Toles began a series of illustrations that were printed on the front cover. To that point photographs or paintings of well-known personages had the front page. Toles cartoons also appeared in the Toronto Evening Star which would later be responsible for the Canadian Star Weekly, a weekly magazine containing a comic supplement of American comic strips. To this date they had only printed one or two odd crude single-panels.
Toles drew the first caption strip to appear in the paper. His first vertical caption strip was ‘Peeler Ike’s Reward’, January 9, 1896, in which a millionaire is robbed twice in 4 panels. Soon he was joined by Americans Archer, Lucas, W. M. Goodes, and C. A. David.
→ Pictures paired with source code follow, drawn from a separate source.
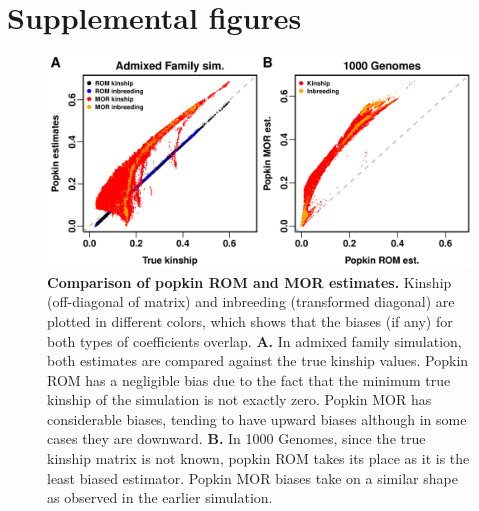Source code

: \documentclass[11pt]{article}
\newcommand{\beginsupplement}{%
  \setcounter{table}{0}
  \renewcommand{\thetable}{S\arabic{table}}%
  \setcounter{figure}{0}
  \renewcommand{\thefigure}{S\arabic{figure}}%
  \setcounter{section}{0}
  \renewcommand{\thesection}{S\arabic{section}}%
  \setcounter{equation}{0}
  \renewcommand{\theequation}{S\arabic{equation}}%
  \setcounter{page}{1}
  \renewcommand{\thepage}{S\arabic{page}}%
}
\begin{document}

\clearpage

\beginsupplement

\section*{Supplemental figures}

\begin{figure}[hp!]
  \centering
  \includegraphics[width=\textwidth]{popkin-mor-rom-bias.png}
  \caption{
    {\bf Comparison of popkin ROM and MOR estimates.}
    Kinship (off-diagonal of matrix) and inbreeding (transformed diagonal) are plotted in different colors, which shows that the biases (if any) for both types of coefficients overlap.
    \textbf{A.}
    In admixed family simulation, both estimates are compared against the true kinship values.
    Popkin ROM has a negligible bias due to the fact that the minimum true kinship of the simulation is not exactly zero.
    Popkin MOR has considerable biases, tending to have upward biases although in some cases they are downward.
    \textbf{B.}
    In 1000 Genomes, since the true kinship matrix is not known, popkin ROM takes its place as it is the least biased estimator.
    Popkin MOR biases take on a similar shape as observed in the earlier simulation.
    }
  \label{fig:popkin-rom-mor}
\end{figure}
\end{document}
David and Archer had been fellow caption-strippers for Toronto Saturday Night.
His characters remained the same and again a bucketful of humour appeared until, fittingly, he drew the last cartoon in the Star, a one-panel cartoon featuring coloured people. No more would appear until 1905, when pages of Chips, Funny Wonder, Puck and Life cartoons appeared on humour pages, eventually giving way to the chromo platinum comic strips of Outcault, Dirks and Opper.
Talented Toles produced a large amount of work in a very short period of time. During the 18 months from June, 29, 1895 to December 24, 1896 (the day of his last Toronto Evening Star cartoon) in at least two Toronto papers, a largely unknown and forgotten cartoonist filled every available space he came across with laughter and slapstick.
2 comments:
I was curious if you had any more leads on the life or work of CE Toles. Yesterday, while researching issues of the Portland Oregonian newspaper from 1900 for a comic I'm working on, I happened upon multiple comics and illustrations by CE Toles and was fully intrigued. I found your post while searching for more about him.
I will be posting some of the images I found on my website www.radrobot.org in the next day or so.
I wish I did, Toles work appeared in almost every American and Canadian newspaper of the time and he remains a cipher. The only known fact is that his comics originated in the New York Herald. The New York Times obituaries are usually a good source for cartoonists lives and they never mentioned him. I'll look forward to seeing more Toles on your blog.